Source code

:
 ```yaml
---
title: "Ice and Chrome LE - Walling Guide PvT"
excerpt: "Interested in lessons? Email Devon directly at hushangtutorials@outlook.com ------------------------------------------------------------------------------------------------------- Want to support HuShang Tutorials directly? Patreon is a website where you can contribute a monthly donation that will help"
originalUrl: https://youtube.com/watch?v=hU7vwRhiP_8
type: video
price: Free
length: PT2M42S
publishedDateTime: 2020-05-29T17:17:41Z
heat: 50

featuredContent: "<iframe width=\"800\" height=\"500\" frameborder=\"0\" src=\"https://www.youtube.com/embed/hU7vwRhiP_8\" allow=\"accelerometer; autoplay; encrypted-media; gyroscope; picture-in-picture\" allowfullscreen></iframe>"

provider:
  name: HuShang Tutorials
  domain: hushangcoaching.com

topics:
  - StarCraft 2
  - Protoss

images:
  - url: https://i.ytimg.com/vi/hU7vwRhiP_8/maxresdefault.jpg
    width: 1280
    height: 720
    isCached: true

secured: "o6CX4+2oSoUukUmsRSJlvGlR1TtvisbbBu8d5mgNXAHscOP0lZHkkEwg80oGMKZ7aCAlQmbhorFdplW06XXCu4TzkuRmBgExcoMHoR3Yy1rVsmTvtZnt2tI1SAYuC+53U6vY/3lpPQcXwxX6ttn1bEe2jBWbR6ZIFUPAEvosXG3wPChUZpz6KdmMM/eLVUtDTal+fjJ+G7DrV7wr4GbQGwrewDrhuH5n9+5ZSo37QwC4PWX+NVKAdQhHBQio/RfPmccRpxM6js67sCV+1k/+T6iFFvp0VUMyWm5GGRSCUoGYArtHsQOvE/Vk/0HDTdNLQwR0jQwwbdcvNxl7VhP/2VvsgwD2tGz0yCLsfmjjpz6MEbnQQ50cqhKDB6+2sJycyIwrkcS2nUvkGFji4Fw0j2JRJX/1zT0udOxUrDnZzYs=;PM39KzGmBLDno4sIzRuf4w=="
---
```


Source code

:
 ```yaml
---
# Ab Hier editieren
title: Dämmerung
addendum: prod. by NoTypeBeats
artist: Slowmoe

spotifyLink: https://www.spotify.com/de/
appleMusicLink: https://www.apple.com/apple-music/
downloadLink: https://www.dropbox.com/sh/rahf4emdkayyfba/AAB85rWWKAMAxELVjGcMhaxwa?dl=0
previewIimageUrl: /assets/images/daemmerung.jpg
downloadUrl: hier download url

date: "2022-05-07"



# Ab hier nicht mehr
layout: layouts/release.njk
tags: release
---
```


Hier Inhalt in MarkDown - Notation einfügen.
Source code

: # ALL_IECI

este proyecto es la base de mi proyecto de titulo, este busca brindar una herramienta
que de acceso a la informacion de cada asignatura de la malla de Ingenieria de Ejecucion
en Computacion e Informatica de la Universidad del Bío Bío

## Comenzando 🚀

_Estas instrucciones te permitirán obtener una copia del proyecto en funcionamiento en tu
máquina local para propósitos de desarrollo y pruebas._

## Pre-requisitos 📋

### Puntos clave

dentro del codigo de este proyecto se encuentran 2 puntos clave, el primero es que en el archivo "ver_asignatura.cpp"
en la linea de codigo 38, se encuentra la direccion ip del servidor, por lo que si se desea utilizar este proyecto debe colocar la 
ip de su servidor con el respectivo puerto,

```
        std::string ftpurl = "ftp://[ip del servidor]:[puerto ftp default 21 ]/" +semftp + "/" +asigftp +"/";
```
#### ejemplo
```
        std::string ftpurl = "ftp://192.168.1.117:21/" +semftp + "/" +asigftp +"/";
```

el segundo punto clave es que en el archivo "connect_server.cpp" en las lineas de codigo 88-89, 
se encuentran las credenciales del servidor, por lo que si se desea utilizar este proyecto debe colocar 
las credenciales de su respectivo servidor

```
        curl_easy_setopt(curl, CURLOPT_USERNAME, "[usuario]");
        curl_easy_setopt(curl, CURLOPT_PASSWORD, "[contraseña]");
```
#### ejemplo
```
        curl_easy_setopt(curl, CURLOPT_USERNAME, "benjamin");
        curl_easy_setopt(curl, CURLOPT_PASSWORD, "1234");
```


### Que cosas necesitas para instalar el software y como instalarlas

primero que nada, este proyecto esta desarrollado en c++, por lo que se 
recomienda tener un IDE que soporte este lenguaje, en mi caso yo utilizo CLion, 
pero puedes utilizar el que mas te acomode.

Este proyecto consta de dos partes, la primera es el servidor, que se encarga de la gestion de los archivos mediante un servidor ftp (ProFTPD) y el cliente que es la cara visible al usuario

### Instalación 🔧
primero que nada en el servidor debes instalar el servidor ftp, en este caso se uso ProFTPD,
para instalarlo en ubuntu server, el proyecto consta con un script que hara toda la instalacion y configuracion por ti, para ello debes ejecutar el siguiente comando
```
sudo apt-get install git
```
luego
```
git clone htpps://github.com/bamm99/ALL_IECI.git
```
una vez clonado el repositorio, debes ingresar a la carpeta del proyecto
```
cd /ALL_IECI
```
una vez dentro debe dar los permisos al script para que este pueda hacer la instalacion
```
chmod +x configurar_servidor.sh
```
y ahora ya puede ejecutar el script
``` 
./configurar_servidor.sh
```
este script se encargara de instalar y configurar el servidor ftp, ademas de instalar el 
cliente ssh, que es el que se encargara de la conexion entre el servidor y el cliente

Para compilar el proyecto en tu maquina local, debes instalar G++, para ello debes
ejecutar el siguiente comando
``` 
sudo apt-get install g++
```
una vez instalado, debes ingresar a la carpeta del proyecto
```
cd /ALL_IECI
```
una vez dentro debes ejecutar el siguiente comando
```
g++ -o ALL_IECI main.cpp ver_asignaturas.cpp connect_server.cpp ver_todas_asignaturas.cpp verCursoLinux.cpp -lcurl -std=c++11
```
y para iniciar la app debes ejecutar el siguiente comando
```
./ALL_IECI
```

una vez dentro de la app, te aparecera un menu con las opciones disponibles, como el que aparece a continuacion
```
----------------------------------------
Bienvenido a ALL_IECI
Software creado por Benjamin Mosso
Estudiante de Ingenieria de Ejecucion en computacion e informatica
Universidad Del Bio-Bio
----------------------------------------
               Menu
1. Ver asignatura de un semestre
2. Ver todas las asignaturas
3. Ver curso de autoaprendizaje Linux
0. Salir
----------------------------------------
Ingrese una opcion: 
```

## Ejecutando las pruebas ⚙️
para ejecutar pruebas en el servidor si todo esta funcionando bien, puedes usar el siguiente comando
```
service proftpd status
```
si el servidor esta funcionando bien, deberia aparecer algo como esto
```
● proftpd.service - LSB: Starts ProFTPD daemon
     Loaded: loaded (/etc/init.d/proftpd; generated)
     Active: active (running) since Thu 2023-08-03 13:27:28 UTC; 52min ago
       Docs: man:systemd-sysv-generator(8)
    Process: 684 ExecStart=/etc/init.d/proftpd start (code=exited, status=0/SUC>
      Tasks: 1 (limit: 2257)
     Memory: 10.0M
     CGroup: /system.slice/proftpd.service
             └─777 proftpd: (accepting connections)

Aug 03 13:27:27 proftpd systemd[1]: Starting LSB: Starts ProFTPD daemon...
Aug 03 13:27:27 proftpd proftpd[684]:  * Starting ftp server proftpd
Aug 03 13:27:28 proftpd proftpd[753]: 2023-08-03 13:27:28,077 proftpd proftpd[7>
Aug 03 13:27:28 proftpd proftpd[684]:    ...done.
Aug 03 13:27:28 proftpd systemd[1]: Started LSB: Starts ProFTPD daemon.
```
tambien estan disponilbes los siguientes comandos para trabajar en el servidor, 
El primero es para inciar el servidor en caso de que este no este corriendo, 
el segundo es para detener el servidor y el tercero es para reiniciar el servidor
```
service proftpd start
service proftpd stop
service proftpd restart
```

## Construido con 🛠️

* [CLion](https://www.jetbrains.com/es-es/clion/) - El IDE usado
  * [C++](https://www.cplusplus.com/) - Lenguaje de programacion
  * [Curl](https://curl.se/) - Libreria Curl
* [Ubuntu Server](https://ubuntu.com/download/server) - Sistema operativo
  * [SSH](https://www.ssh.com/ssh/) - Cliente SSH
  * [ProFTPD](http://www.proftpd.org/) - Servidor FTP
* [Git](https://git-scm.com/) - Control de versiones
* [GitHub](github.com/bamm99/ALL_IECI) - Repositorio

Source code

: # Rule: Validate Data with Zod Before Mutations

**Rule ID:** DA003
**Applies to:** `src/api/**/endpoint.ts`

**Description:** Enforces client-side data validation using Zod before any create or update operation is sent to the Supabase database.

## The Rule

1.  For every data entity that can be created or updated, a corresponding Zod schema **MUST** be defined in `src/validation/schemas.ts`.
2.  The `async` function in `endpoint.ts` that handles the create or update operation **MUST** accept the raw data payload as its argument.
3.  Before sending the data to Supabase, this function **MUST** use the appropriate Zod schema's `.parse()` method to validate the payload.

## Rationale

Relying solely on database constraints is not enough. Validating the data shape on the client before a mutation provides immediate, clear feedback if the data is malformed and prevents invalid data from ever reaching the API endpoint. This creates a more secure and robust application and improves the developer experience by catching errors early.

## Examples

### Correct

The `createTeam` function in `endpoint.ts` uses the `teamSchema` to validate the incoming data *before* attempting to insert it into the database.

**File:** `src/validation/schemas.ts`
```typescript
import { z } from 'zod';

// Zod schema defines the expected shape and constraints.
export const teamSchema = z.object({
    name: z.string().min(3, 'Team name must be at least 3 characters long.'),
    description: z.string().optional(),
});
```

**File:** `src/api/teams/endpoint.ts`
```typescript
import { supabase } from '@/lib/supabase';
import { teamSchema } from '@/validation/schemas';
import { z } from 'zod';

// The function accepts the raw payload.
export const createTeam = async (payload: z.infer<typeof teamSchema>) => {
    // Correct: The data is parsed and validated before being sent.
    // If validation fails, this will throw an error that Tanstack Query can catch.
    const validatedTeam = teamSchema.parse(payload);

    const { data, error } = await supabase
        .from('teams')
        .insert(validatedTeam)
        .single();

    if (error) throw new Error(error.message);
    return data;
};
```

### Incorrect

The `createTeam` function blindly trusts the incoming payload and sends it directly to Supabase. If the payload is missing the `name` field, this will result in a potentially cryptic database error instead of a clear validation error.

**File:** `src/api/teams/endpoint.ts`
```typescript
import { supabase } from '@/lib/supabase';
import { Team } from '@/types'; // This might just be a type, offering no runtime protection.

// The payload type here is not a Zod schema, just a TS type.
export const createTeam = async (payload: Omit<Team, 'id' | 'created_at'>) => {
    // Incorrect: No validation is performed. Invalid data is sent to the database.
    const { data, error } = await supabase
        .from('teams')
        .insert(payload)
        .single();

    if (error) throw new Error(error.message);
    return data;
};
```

————

From the records above, copy every line that includes the word "clear".

Relying solely on database constraints is not enough. Validating the data shape on the client before a mutation provides immediate, clear feedback if the data is malformed and prevents invalid data from ever reaching the API endpoint. This creates a more secure and robust application and improves the developer experience by catching errors early.
The `createTeam` function blindly trusts the incoming payload and sends it directly to Supabase. If the payload is missing the `name` field, this will result in a potentially cryptic database error instead of a clear validation error.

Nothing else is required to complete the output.